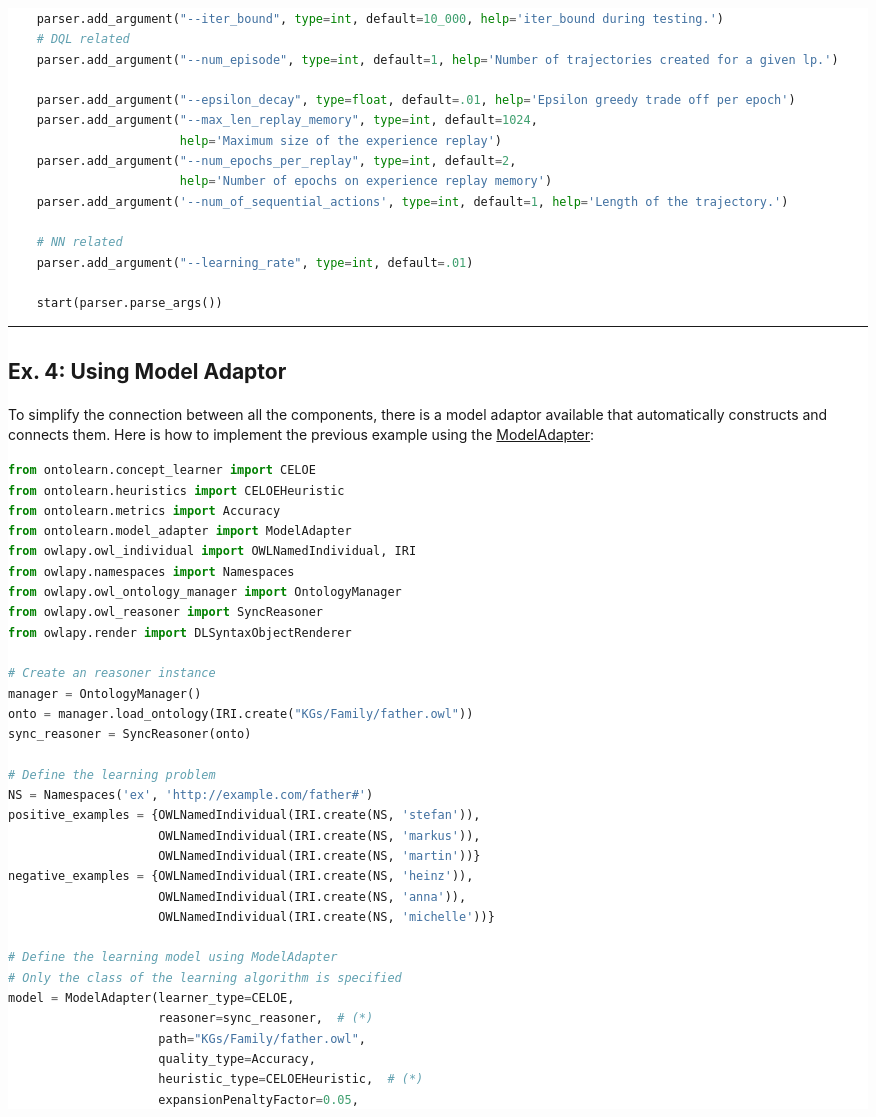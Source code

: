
 ```python
    parser.add_argument("--iter_bound", type=int, default=10_000, help='iter_bound during testing.')
    # DQL related
    parser.add_argument("--num_episode", type=int, default=1, help='Number of trajectories created for a given lp.')

    parser.add_argument("--epsilon_decay", type=float, default=.01, help='Epsilon greedy trade off per epoch')
    parser.add_argument("--max_len_replay_memory", type=int, default=1024,
                        help='Maximum size of the experience replay')
    parser.add_argument("--num_epochs_per_replay", type=int, default=2,
                        help='Number of epochs on experience replay memory')
    parser.add_argument('--num_of_sequential_actions', type=int, default=1, help='Length of the trajectory.')

    # NN related
    parser.add_argument("--learning_rate", type=int, default=.01)

    start(parser.parse_args())
```

----------------------------------------------------------------------

## Ex. 4: Using Model Adaptor

To simplify the connection between all the
components, there is a
model adaptor available that automatically constructs and connects them.
Here is how to implement the previous example using the [ModelAdapter](ontolearn.mode_adapter.ModelAdapter):

```python
from ontolearn.concept_learner import CELOE
from ontolearn.heuristics import CELOEHeuristic
from ontolearn.metrics import Accuracy
from ontolearn.model_adapter import ModelAdapter
from owlapy.owl_individual import OWLNamedIndividual, IRI
from owlapy.namespaces import Namespaces
from owlapy.owl_ontology_manager import OntologyManager
from owlapy.owl_reasoner import SyncReasoner
from owlapy.render import DLSyntaxObjectRenderer

# Create an reasoner instance
manager = OntologyManager()
onto = manager.load_ontology(IRI.create("KGs/Family/father.owl"))
sync_reasoner = SyncReasoner(onto)

# Define the learning problem
NS = Namespaces('ex', 'http://example.com/father#')
positive_examples = {OWLNamedIndividual(IRI.create(NS, 'stefan')),
                     OWLNamedIndividual(IRI.create(NS, 'markus')),
                     OWLNamedIndividual(IRI.create(NS, 'martin'))}
negative_examples = {OWLNamedIndividual(IRI.create(NS, 'heinz')),
                     OWLNamedIndividual(IRI.create(NS, 'anna')),
                     OWLNamedIndividual(IRI.create(NS, 'michelle'))}

# Define the learning model using ModelAdapter
# Only the class of the learning algorithm is specified
model = ModelAdapter(learner_type=CELOE,
                     reasoner=sync_reasoner,  # (*)
                     path="KGs/Family/father.owl",
                     quality_type=Accuracy,
                     heuristic_type=CELOEHeuristic,  # (*)
                     expansionPenaltyFactor=0.05,
```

---+---

◆ Work request ◆
Check each line of the entries, and copy the ones that contain "import".

◆ The completed task ◆
from ontolearn.concept_learner import CELOE
from ontolearn.heuristics import CELOEHeuristic
from ontolearn.metrics import Accuracy
from ontolearn.model_adapter import ModelAdapter
from owlapy.owl_individual import OWLNamedIndividual, IRI
from owlapy.namespaces import Namespaces
from owlapy.owl_ontology_manager import OntologyManager
from owlapy.owl_reasoner import SyncReasoner
from owlapy.render import DLSyntaxObjectRenderer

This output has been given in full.